Elizabeth Yeu, MD, is a cataract, corneal, and refractive surgeon at Virginia Eye Consultants, Norfolk, Virginia. She may be reached at [email protected]. Dr. Yeu was an investigator for the FDA registration study for the IC-8 IOL and is a consultant for AcuFocus.

Reference

  1. Data on file Acufocus.
  2. 2020 Global Consensus on Corneal Irregularity: Expert Panel Offers Recommendations for Defining, Diagnosing, and Treating Irregular Corneas. Supplement to Cataract & Refractive Surgery Today / Europe. November/December 2020. https://crstoday.com/wp-content/uploads/sites/4/2021/01/0121CRST-CRSTES_Evolve-2032-Corneal-Irregularity-Consensus-Paper.pdf. Accessed April 29, 2021.
  3. Frank B, Trattler W, Mccabe S, et al. The incidence of topographic abnormalities in patients scheduled for cataract surgery (abstract). Invest Ophthalmol Vis Sci. 2014; 55:2477.

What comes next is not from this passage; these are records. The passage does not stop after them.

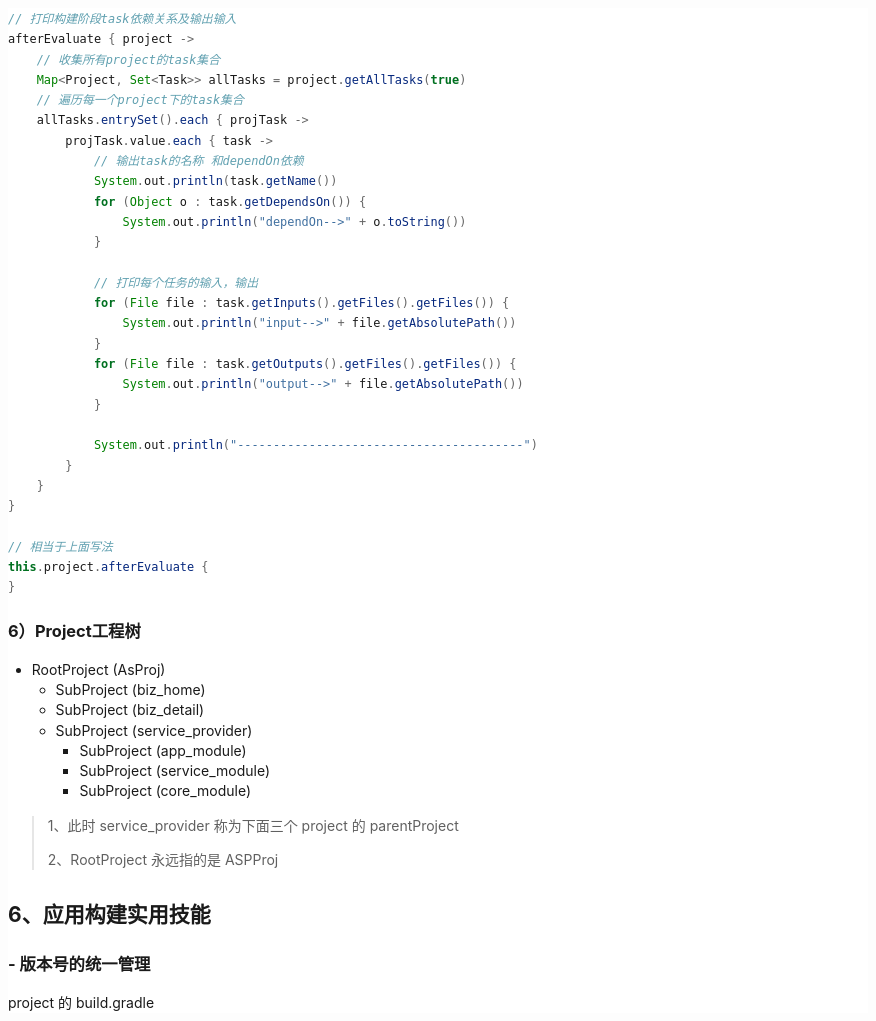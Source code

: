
 ```groovy
// 打印构建阶段task依赖关系及输出输入
afterEvaluate { project ->
    // 收集所有project的task集合
    Map<Project, Set<Task>> allTasks = project.getAllTasks(true)
    // 遍历每一个project下的task集合
    allTasks.entrySet().each { projTask ->
        projTask.value.each { task ->
            // 输出task的名称 和dependOn依赖
            System.out.println(task.getName())
            for (Object o : task.getDependsOn()) {
                System.out.println("dependOn-->" + o.toString())
            }

            // 打印每个任务的输入，输出
            for (File file : task.getInputs().getFiles().getFiles()) {
                System.out.println("input-->" + file.getAbsolutePath())
            }
            for (File file : task.getOutputs().getFiles().getFiles()) {
                System.out.println("output-->" + file.getAbsolutePath())
            }

            System.out.println("----------------------------------------")
        }
    }
}

// 相当于上面写法
this.project.afterEvaluate {
}
```

### 6）Project工程树

- RootProject (AsProj)
  - SubProject (biz_home)
  - SubProject (biz_detail)
  - SubProject (service_provider)
    - SubProject (app_module)
    - SubProject (service_module)
    - SubProject (core_module)

> 1、此时 service_provider 称为下面三个 project 的 parentProject
>
> 2、RootProject 永远指的是 ASPProj

## 6、应用构建实用技能

### - 版本号的统一管理

project 的 build.gradle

  4. Grabner G, Ang RE, Vilupuru S. The small-aperture IC-8 intraocular lens: a new concept for added depth of focus in cataract patients. Am J Ophthalmol. 2015;160(6):1176-1184. doi:10.1016/j. ajo.2015.08.017.
  5. Dick HB, Piovella M, Vukich J, et al. Prospective multicenter trial of a small-aperture intraocular lens in cataract surgery. J Cataract Refract Surg. 2017;43(7):956-968. doi:10.1016/j.jcrs.2017.04.038.
  6. Ang RE. Small-aperture intraocular lens tolerance to induced astigmatism. Clin Ophthalmol. 2018;12:1659-1664. 
  7. Tucker J, Charman WN. The depth-of-focus of the human eye for Snellen letters. Am J Optom Physiol Opt. 1975;52(1):3-21. doi:10.1097/00006324-197501000-00002.
  8. Ang RE. Visual performance of a small-aperture intraocular lens: first comparison of results after contralateral and bilateral implantation. J Refract Surg. 2020;36(1):12-19. doi: 10.3928/1081597X-20191114-01.
  9. Braga-Mele R, Chang D, Dewey S, et al. Multifocal intraocular lenses: relative indications and contraindications for implantation. J Cataract Refract Surg. 2014;40(2):313–322.